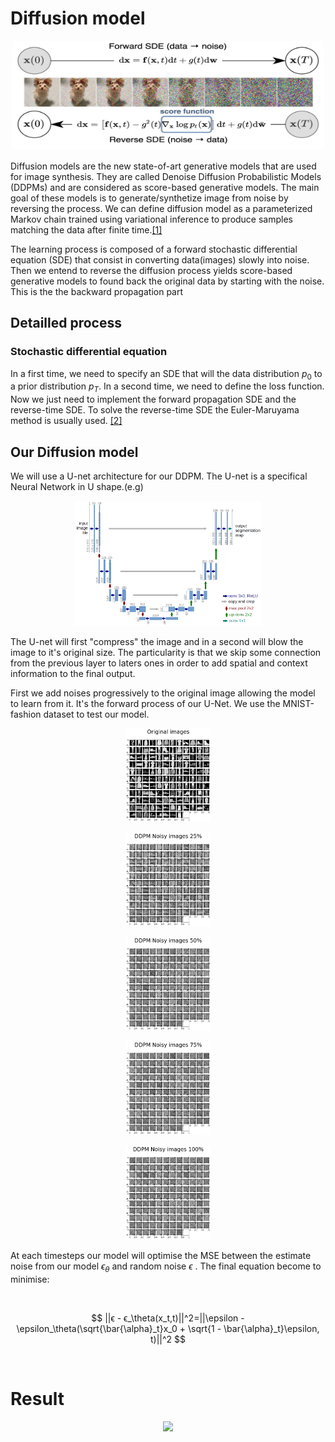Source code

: # Diffusion model

<p align="center">
<img src="img/Diffusion_exemple.jpeg" alt="diffusion_example" style="height: 175px; width:500px;"/>
</p>

Diffusion models are the new state-of-art generative models that are used for image synthesis. They are called Denoise Diffusion Probabilistic Models (DDPMs) and are considered as score-based generative models.
The main goal of these models is to generate/synthetize image from noise by reversing the process. We can define diffusion model as a parameterized Markov chain trained using
variational inference to produce samples matching the data after finite time.[[1]](/papers/Denoising%20Diffusion%20Probabilistic%20Models.pdf)

The learning process is composed of a forward stochastic differential equation (SDE) that consist in converting data(images) slowly into noise. Then we entend to reverse the diffusion process yields score-based generative models to found back the original data by starting with the noise. This is the the backward propagation part
## Detailled process
###  Stochastic differential equation


In a first time, we need to specify an SDE that will the data distribution $p_0$ to a prior distribution  $p_T$. In a second time, we need to define the loss function. Now we just need to implement the forward propagation SDE and the reverse-time SDE. To solve the reverse-time SDE the Euler-Maruyama method is usually used.
[[2]](https://en.wikipedia.org/wiki/Euler%E2%80%93Maruyama_method)

## Our Diffusion model

We will use a U-net architecture for our DDPM. The U-net is a specifical Neural Network  in U shape.(e.g)
<p align="center">
<img src="img/u-net-architecture.png" alt="u-net" style="background-color:white;height: 200px; width:'400px;"/>
</p>

The U-net will first "compress" the image and in a second will blow the image to it's original size. The particularity is that we skip some connection from the previous layer to laters ones in order to add spatial and context information to the final output.

First we add noises progressively to the original image allowing the model to learn from it.
It's the forward process of our U-Net. We use the MNIST-fashion dataset to test our model.


<p align="center">
<img src="img/noise_adding0.png"  style="background-color:white;height: 150px; width:'200px;"/>
</p>


<p align="center">
<img src="img/noise_adding.png"  style="background-color:white;height: 150px; width:'200px;"/>
</p>

<p align="center">
<img src="img/noise_adding5.png"  style="background-color:white;height: 150px; width:'200px;"/>
</p>

<p align="center">
<img src="img/noise_adding75.png"  style="background-color:white;height: 150px; width:'200px;"/>
</p>
<p align="center">
<img src="img/noise_adding100.png"  style="background-color:white;height:150px; width:'200px;"/>
</p>

At each timesteps our model will optimise the MSE between the estimate noise from our model $\epsilon_\theta$ and random noise $\epsilon$ .
The final equation become to minimise:

<br />

$$
||ϵ - ϵ_\theta(x_t,t)||^2=||\epsilon - \epsilon_\theta(\sqrt{\bar{\alpha}_t}x_0 + \sqrt{1 - \bar{\alpha}_t}\epsilon, t)||^2
$$

<br />

# Result


<p align="center">
<img src="img/fashion.gif"  style="background-color:white;height: 300px; width:'400px;"/>
</p>














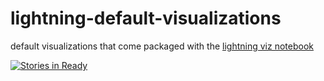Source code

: 
lightning-default-visualizations
================================

default visualizations that come packaged with the [lightning viz notebook](http://lightning-viz.github.io/visualizations/)

[![Stories in Ready](https://badge.waffle.io/lightning-viz/lightning-default-visualizations.png?label=ready&title=Ready)](https://waffle.io/lightning-viz/lightning-default-visualizations)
■ ■ ■
EXERCISE INSTRUCTIONS: All the lines above must be written out exactly, without a single picture.

OUTPUT FOR THIS EXERCISE:
Source code

: # Diffusion model

<p align="center">
<img src="img/Diffusion_exemple.jpeg" alt="diffusion_example" style="height: 175px; width:500px;"/>
</p>

Diffusion models are the new state-of-art generative models that are used for image synthesis. They are called Denoise Diffusion Probabilistic Models (DDPMs) and are considered as score-based generative models.
The main goal of these models is to generate/synthetize image from noise by reversing the process. We can define diffusion model as a parameterized Markov chain trained using
variational inference to produce samples matching the data after finite time.[[1]](/papers/Denoising%20Diffusion%20Probabilistic%20Models.pdf)

The learning process is composed of a forward stochastic differential equation (SDE) that consist in converting data(images) slowly into noise. Then we entend to reverse the diffusion process yields score-based generative models to found back the original data by starting with the noise. This is the the backward propagation part
## Detailled process
###  Stochastic differential equation


In a first time, we need to specify an SDE that will the data distribution $p_0$ to a prior distribution  $p_T$. In a second time, we need to define the loss function. Now we just need to implement the forward propagation SDE and the reverse-time SDE. To solve the reverse-time SDE the Euler-Maruyama method is usually used.
[[2]](https://en.wikipedia.org/wiki/Euler%E2%80%93Maruyama_method)

## Our Diffusion model

We will use a U-net architecture for our DDPM. The U-net is a specifical Neural Network  in U shape.(e.g)
<p align="center">
<img src="img/u-net-architecture.png" alt="u-net" style="background-color:white;height: 200px; width:'400px;"/>
</p>

The U-net will first "compress" the image and in a second will blow the image to it's original size. The particularity is that we skip some connection from the previous layer to laters ones in order to add spatial and context information to the final output.

First we add noises progressively to the original image allowing the model to learn from it.
It's the forward process of our U-Net. We use the MNIST-fashion dataset to test our model.


<p align="center">
<img src="img/noise_adding0.png"  style="background-color:white;height: 150px; width:'200px;"/>
</p>


<p align="center">
<img src="img/noise_adding.png"  style="background-color:white;height: 150px; width:'200px;"/>
</p>

<p align="center">
<img src="img/noise_adding5.png"  style="background-color:white;height: 150px; width:'200px;"/>
</p>

<p align="center">
<img src="img/noise_adding75.png"  style="background-color:white;height: 150px; width:'200px;"/>
</p>
<p align="center">
<img src="img/noise_adding100.png"  style="background-color:white;height:150px; width:'200px;"/>
</p>

At each timesteps our model will optimise the MSE between the estimate noise from our model $\epsilon_\theta$ and random noise $\epsilon$ .
The final equation become to minimise:

<br />

$$
||ϵ - ϵ_\theta(x_t,t)||^2=||\epsilon - \epsilon_\theta(\sqrt{\bar{\alpha}_t}x_0 + \sqrt{1 - \bar{\alpha}_t}\epsilon, t)||^2
$$

<br />

# Result


<p align="center">
<img src="img/fashion.gif"  style="background-color:white;height: 300px; width:'400px;"/>
</p>














Source code

: 
lightning-default-visualizations
================================

default visualizations that come packaged with the [lightning viz notebook](http://lightning-viz.github.io/visualizations/)

[![Stories in Ready](https://badge.waffle.io/lightning-viz/lightning-default-visualizations.png?label=ready&title=Ready)](https://waffle.io/lightning-viz/lightning-default-visualizations)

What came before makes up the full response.